Minister for Transport Leo Varadkar yesterday confirmed that Dublin’s cross-city Luas line would be the only “big ticket” project to go ahead in the next five years, with the Metro and Dart Underground postponed indefinitely.
The Department of Transport will spend €4,646 million on capital projects over the next five years, a cut of €1,045 million on the National Recovery Plan figures published just one year ago.
The bulk of the money will be spent on road and public transport. However, much of this will be used to upgrade infrastructure, including the replacement of the Dublin Bus and Bus Éireann fleets, and on road maintenance.
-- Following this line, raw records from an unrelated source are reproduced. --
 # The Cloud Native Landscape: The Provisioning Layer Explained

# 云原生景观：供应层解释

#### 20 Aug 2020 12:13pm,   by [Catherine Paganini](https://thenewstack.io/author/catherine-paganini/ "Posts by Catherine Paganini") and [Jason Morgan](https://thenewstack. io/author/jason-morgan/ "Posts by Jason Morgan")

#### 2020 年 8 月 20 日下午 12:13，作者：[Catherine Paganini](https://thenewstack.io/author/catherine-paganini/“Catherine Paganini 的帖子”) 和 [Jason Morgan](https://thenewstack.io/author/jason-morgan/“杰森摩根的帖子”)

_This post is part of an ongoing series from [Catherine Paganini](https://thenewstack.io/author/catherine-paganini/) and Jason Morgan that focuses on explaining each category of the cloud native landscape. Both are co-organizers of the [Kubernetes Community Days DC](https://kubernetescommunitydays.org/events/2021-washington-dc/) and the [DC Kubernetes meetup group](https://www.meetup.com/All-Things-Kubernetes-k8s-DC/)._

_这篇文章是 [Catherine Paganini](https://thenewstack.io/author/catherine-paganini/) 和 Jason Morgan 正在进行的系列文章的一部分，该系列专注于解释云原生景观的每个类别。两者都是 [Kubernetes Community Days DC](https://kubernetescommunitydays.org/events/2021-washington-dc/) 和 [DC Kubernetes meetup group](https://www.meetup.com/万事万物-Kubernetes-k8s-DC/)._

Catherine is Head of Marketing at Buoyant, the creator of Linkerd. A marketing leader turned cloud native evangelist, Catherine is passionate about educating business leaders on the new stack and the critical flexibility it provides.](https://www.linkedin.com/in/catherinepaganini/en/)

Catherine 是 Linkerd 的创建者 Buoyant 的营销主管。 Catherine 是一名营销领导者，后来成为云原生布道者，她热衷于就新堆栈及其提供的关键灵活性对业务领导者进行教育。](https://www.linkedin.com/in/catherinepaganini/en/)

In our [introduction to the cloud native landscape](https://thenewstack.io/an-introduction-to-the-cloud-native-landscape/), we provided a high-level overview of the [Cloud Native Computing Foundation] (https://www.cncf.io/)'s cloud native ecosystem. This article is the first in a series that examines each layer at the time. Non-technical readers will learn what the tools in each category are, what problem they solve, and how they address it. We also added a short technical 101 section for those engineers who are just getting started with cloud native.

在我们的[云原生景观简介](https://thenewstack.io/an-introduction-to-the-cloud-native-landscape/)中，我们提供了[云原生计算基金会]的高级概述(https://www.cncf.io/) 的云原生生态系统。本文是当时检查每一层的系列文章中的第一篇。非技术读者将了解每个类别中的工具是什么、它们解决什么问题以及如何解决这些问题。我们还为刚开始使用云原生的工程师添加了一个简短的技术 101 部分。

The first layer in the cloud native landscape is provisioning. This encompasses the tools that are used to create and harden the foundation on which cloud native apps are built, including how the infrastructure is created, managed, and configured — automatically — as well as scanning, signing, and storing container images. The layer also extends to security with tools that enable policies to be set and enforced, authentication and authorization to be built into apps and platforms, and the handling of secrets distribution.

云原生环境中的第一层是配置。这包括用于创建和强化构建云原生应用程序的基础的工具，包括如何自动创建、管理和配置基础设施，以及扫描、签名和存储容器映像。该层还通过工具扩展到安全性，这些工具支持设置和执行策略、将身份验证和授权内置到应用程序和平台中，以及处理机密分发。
More than €150 million has already been spent on planning and preparation for the Metro North and just under €40 million has been spent on the Dart Underground. Mr Varadkar confirmed yesterday that €1 million each would have to be paid out to the two shortlisted bidders to construct the project. The State could also face a legal challenge from the two consortiums Celtic Metro Group and MetroExpress for its decision to cancel the project, he said.
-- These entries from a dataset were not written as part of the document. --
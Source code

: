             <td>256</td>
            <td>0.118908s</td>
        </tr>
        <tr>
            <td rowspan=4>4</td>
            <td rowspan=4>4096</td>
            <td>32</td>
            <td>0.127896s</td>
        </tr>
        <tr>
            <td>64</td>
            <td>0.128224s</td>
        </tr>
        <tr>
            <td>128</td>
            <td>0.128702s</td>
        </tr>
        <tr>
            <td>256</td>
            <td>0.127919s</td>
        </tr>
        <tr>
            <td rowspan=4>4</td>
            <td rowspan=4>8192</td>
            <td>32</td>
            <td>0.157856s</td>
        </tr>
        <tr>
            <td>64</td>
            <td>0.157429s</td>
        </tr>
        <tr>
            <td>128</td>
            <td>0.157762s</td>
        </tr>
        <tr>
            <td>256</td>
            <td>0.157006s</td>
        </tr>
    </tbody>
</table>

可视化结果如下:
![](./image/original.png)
The Luas BXD line, which will run from St Stephen’s Green to the Iarnród Éireann rail station at Broombridge, Cabra, was due to be completed in 2016 but will not now begin construction until 2015 and is due for completion by 2019.
The €270 million, 5.6km line will run from the terminus of the green line at St Stephen’s Green to O’Connell Street, connecting with the red line. It will then run northwest to Grangegorman, where the new DIT campus was to have been located, and on to Phibsboro before terminating at Broombridge station.
Unlike the Metro, Luas BXD does not yet have planning permission from An Bord Pleanála. Money spent already on Metro and Dart Underground was not “entirely wasted” he said as either project might go ahead at some future stage. In future “huge amounts of money” would not be spent planning and designing projects “if we don’t know we can afford to build them”, he said.
The €850 million M20 motorway between Cork and Limerick will not go ahead, although the N11 Rathnew-Arklow/ Newlands Cross link and the Enfield to Edenderry improvement scheme are due to start next year. The Ballaghaderreen bypass in Co Roscommon will go ahead but is the only bypass that will be funded over the next five years.